The fact is it's a mess?just the kind of turmoil sex can produce.
Traditionally in Anglo-Saxon jurisprudence, courts made "the presumption of paternity." A child was the husband's, no matter what, unless the male was demonstrably incapable of reproduction or on a 10-month posting overseas. Recent court rulings have sustained this practice even in the face of direct DNA evidence that the fathers of the children involved are not the husbands. In December the Pennsylvania Supreme Court ruled that "family interests" prevailed over blood tests; this was in response to a plaintiff who claimed that DNA tests showed he was not the father of the child in question. Various groups of aggrieved men have begun lobbying legislatures in Pennsylvania, Michigan, Ohio and elsewhere to accept that, if paternity tests can be used to compel genetic fathers to supply support, they can equally exculpate men who are not genetic fathers from unfair financial and emotional burdens.

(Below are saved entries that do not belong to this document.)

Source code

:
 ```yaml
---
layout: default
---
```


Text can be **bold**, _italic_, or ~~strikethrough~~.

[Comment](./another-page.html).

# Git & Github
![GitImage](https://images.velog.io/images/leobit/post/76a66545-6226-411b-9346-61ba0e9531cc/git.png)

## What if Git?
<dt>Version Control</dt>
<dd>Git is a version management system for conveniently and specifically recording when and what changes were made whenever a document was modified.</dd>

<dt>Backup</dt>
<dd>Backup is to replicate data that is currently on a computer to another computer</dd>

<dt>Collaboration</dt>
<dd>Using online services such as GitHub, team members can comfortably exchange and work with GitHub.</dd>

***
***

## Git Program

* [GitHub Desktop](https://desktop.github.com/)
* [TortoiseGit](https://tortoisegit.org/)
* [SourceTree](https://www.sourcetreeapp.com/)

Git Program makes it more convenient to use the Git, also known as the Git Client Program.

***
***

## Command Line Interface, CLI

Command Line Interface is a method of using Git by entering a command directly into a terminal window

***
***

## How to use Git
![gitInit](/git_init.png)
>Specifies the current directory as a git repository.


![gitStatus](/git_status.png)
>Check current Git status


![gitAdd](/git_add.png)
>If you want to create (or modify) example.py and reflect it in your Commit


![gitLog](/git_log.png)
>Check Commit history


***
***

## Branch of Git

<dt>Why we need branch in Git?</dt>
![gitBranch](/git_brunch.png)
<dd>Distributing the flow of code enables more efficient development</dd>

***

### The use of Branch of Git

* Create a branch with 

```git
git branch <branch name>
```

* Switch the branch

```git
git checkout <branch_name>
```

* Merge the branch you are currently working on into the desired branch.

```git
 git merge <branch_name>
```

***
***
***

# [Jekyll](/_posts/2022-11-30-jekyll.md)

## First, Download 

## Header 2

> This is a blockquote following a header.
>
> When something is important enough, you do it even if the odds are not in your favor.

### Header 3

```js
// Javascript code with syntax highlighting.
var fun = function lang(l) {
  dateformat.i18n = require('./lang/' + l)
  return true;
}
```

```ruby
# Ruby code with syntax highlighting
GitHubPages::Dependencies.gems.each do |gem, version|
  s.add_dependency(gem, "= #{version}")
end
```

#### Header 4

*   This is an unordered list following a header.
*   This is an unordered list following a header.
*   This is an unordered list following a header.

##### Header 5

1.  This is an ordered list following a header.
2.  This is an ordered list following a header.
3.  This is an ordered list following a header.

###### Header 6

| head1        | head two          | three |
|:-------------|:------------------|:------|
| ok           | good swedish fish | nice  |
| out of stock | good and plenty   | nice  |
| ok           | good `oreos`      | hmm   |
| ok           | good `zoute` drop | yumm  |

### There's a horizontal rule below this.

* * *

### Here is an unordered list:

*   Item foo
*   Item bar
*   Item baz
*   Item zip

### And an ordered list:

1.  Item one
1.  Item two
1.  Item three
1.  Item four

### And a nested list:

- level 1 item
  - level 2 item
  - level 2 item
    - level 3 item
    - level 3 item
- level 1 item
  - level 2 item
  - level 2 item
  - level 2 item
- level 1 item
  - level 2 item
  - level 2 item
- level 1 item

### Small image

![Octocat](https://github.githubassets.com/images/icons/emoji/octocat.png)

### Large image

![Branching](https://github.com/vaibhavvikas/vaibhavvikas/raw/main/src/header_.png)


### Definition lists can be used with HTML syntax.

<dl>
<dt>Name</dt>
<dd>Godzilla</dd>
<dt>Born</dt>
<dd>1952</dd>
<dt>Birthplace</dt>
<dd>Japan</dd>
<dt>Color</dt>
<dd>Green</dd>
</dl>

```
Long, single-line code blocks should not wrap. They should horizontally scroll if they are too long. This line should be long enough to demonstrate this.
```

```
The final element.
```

Is "the presumption of paternity" plausible in a world of singles weekends at Club Med, in vitro and other artificial fertilization, and a broad assumption that courtship, or even dating, without sex requires urgent psychiatric intervention? The glaring legal anomalies rather suddenly introduced by inexpensive (about $500) and rather widely available DNA testing will have to be confronted by several legal commissions, which will try to assess what is fair and necessary for children and fair to men and women.
Meanwhile, the bewilderment persists. In a l996 case in California, a 34-year-old woman was convicted of unlawful sexual relations with a 15-year-old boy. She gave birth to their child, and the state pursued the boy's family for child support. In l998, a bill was introduced into the Israeli Knesset to change the law making DNA paternity an indisputable cause for support payments, notwithstanding any understanding or agreements the partners may have had or thought they had.
These are now public matters. It is impossible to know about people's still-private lives, or the number of lives decisively affected by the joy of sex and the child who arrives thereafter. But it is certain there is an enormous undercurrent of personal confusion, public bravado and official rigidity that impinges sharply on the tender movements of the heart and the ardor of the body.
Meanwhile, celebrate Father's Day when you can. At least some system has worked out tolerably well.